> **AIM OF THE EXERCISE**:
Wherever "them" appears in a line of the listing, that line should be returned.

> **DATA SHOWN**:
···

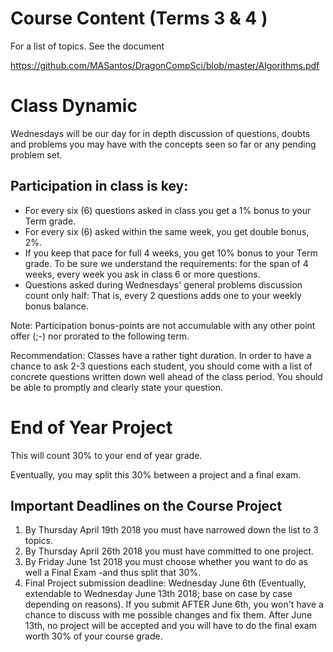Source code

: # Course Content (Terms 3 & 4 )
For a list of topics. See the document

https://github.com/MASantos/DragonCompSci/blob/master/Algorithms.pdf

# Class Dynamic
Wednesdays will be our day for in depth discussion of questions, doubts and problems you may have with the concepts seen so far or any pending problem set.

## Participation in class is key:
* For every six (6) questions asked in class you get a 1% bonus to your Term grade.
* For every six (6) asked within the same week, you get double bonus, 2%.
* If you keep that pace for full 4 weeks, you get 10% bonus to your Term grade. To be sure we understand the requirements: for the span of 4 weeks, every week you ask in class 6 or more questions.
* Questions asked during Wednesdays' general problems discussion count only half: That is, every 2 questions adds one to your weekly bonus balance.

Note: Participation bonus-points are not accumulable with any other point offer (;-) nor prorated to the following term.

Recommendation: Classes have a rather tight duration. In order to have a chance to ask 2-3 questions each student, you should come with a list of concrete questions written down well ahead of the class period. You should be able to promptly and clearly state your question.

# End of Year Project
This will count 30% to your end of year grade.

Eventually, you may split this 30% between a project and a final exam.

## Important Deadlines on the Course Project

1. By Thursday April 19th 2018 you must have narrowed down the list to 3 topics.
1. By Thursday April 26th 2018 you must have committed to one project.
1. By Friday June 1st 2018 you must choose whether you want to do as well a Final Exam -and thus split that 30%. 
1. Final Project submission deadline: Wednesday June 6th (Eventually, extendable to Wednesday June 13th 2018; base on case by case depending on reasons). If you submit AFTER June 6th, you won't have a chance to discuss with me possible changes and fix them. After June 13th, no project will be accepted and you will have to do the final exam worth 30% of your course grade.


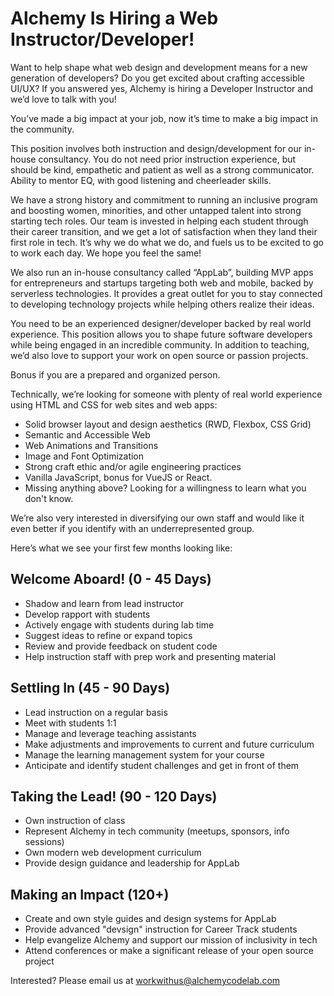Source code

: # Alchemy Is Hiring a Web Instructor/Developer!

Want to help shape what web design and development means for a new generation of developers? Do you get excited about crafting accessible UI/UX? If you answered yes, Alchemy is hiring a Developer Instructor and we’d love to talk with you!

You’ve made a big impact at your job, now it’s time to make a big impact in the community.

This position involves both instruction and design/development for our in-house consultancy. You do not need prior instruction experience, but should be kind, empathetic and patient as well as a strong communicator. Ability to mentor EQ, with good listening and cheerleader skills.

We have a strong history and commitment to running an inclusive program and boosting women, minorities, and other untapped talent into strong starting tech roles. Our team is invested in helping each student through their career transition, and we get a lot of satisfaction when they land their first role in tech. It’s why we do what we do, and fuels us to be excited to go to work each day. We hope you feel the same!

We also run an in-house consultancy called “AppLab”, building MVP apps for entrepreneurs and startups targeting both web and mobile, backed by serverless technologies. It provides a great outlet for you to stay connected to developing technology projects while helping others realize their ideas.

You need to be an experienced designer/developer backed by real world experience. This position allows you to shape future software developers while being engaged in an incredible community. In addition to teaching, we’d also love to support your work on open source or passion projects. 

Bonus if you are a prepared and organized person.

Technically, we’re looking for someone with plenty of real world experience using HTML and CSS for web sites and web apps:
* Solid browser layout and design aesthetics (RWD, Flexbox, CSS Grid)
* Semantic and Accessible Web
* Web Animations and Transitions
* Image and Font Optimization
* Strong craft ethic and/or agile engineering practices
* Vanilla JavaScript, bonus for VueJS or React. 
* Missing anything above? Looking for a willingness to learn what you don't know.


We’re also very interested in diversifying our own staff and would like it even better if you identify with an underrepresented group.

Here’s what we see your first few months looking like:

## Welcome Aboard! (0 - 45 Days)

* Shadow and learn from lead instructor
* Develop rapport with students
* Actively engage with students during lab time 
* Suggest ideas to refine or expand topics
* Review and provide feedback on student code
* Help instruction staff with prep work and presenting material

## Settling In (45 - 90 Days) 

* Lead instruction on a regular basis
* Meet with students 1:1
* Manage and leverage teaching assistants 
* Make adjustments and improvements to current and future curriculum
* Manage the learning management system for your course
* Anticipate and identify student challenges and get in front of them

## Taking the Lead! (90 - 120 Days)

- Own instruction of class
- Represent Alchemy in tech community (meetups, sponsors, info sessions)
- Own modern web development curriculum
- Provide design guidance and leadership for AppLab

## Making an Impact (120+)

- Create and own style guides and design systems for AppLab
- Provide advanced "devsign" instruction for Career Track students
- Help evangelize Alchemy and support our mission of inclusivity in tech
- Attend conferences or make a significant release of your open source project


Interested? Please email us at workwithus@alchemycodelab.com

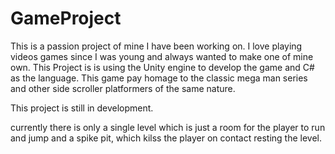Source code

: # GameProject

This is a passion project of mine I have been working on. I love playing videos games since I was young and always wanted to make one of mine own. This Project is is using the Unity engine to develop the game and C# as the language. This game pay homage to the classic mega man series and other side scroller platformers of the same nature.

This project is still in development.

currently there is only a single level which is just a room for the player to run and jump and a spike pit, which kilss the player on contact resting the level.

···

> **ANSWER AREA**:
1. Final Project submission deadline: Wednesday June 6th (Eventually, extendable to Wednesday June 13th 2018; base on case by case depending on reasons). If you submit AFTER June 6th, you won't have a chance to discuss with me possible changes and fix them. After June 13th, no project will be accepted and you will have to do the final exam worth 30% of your course grade.
* Anticipate and identify student challenges and get in front of them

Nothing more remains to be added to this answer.